A multiple logistic regression model was used to identify the effect of waist circumference on low FMD (<4.8%) in males, with effects expressed as ORs and 95% CIs. Abbreviations as in Table 2.

Discussion

This study showed that: (1) the high-WHtR group displayed a greater risk of morbidity and increased inflammation in association with atherosclerosis relative to the low-WHtR group; (2) high WHtR was predictive of low FMD (<4.8%), but neither WC nor BMI was associated with a risk of morbidity in either sex.

Overall or central obesity is related to cardiovascular risk factors such as DM, hypertension and dyslipidemia.1,19 BMI is reflective of overall obesity, but has difficulty in distinguishing between fat and muscle. In contrast, previous reports have shown that WC is significantly associated with central obesity and visceral fat.20,21 However, WC appears to be influenced by factors such as age, sex, ethnicity, height, and weight.6,7 In particular, height seems to cause deviations in WC and visceral fat. In fact, the current Japanese cutoffs for WC in defining MetS (85 cm for men, 90 cm for women) remain controversial.8,9,22 In the present study, WC and BMI were not associated with a risk of low FMD (<4.8% in both sexes). This was attributed to height causing deviations in WC and visceral fat, as stated above. Similarly, BMI is calculated from height and overall body weight, which can lead individuals with low levels of adiposity being identified as obese by mistake.
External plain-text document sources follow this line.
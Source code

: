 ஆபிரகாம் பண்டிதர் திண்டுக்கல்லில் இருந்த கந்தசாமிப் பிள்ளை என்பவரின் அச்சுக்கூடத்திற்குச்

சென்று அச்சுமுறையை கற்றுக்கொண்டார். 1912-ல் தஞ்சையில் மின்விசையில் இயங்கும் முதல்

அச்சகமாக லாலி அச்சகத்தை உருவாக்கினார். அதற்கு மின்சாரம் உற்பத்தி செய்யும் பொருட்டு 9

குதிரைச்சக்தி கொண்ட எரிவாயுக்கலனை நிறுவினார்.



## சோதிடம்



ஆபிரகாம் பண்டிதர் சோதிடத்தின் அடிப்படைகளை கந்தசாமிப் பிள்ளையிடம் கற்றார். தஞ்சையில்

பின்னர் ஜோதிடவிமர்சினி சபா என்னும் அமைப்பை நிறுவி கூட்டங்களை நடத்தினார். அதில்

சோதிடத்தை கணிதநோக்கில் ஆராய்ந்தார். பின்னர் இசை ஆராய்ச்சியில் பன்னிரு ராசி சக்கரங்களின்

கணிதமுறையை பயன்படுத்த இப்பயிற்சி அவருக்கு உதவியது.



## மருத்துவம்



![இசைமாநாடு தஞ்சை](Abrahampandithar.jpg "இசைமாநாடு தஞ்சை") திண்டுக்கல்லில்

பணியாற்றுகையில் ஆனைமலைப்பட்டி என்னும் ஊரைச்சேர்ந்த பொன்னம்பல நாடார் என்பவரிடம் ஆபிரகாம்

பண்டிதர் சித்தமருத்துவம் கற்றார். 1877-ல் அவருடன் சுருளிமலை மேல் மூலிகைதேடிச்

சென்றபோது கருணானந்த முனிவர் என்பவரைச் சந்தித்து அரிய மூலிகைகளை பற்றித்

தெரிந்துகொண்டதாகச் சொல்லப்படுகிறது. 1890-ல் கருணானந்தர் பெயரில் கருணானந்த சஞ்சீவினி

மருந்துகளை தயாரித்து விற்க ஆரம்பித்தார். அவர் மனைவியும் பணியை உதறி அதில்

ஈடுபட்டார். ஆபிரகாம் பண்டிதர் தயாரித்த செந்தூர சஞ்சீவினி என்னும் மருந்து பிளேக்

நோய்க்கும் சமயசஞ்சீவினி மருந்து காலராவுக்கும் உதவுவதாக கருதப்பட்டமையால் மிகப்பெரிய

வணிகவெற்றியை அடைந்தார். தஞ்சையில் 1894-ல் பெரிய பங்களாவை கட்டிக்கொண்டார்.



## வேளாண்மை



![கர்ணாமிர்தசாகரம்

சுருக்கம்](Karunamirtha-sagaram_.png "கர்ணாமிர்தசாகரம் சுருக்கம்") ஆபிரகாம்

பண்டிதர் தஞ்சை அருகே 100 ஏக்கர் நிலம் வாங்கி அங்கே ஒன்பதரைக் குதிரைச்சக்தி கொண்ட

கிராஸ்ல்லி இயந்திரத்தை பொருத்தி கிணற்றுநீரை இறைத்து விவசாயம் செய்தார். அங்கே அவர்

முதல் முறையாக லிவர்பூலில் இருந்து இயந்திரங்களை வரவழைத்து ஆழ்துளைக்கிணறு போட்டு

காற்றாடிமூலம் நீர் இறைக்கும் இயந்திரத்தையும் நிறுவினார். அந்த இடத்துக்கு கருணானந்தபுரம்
In addition, endothelial dysfunction appears to be more significantly associated with abnormal fat distributions than with obesity per se. In fact, Hashimoto et al reported that subjects with visceral-type obesity, rather than subcutaneous-type, showed a stronger association with impaired flow-mediated endothelium-dependent vasodilatation of the brachial artery.23 In addition, a systematic review based on meta-analysis reported WHtR as a better screening tool than WC and BMI for adult cardiometabolic risk factors.24 On the other hand, Joseph et al reported no clear correlation among older sedentary men between adiposity or body fat distribution and impairment of flow-mediated endothelium-dependent vasodilation.25 However, this result may have been because the subjects in that study were limited to older men. Because of the absence of easy and appropriate anthropometric indices for predicting endothelial dysfunction, we consider that better indices are needed.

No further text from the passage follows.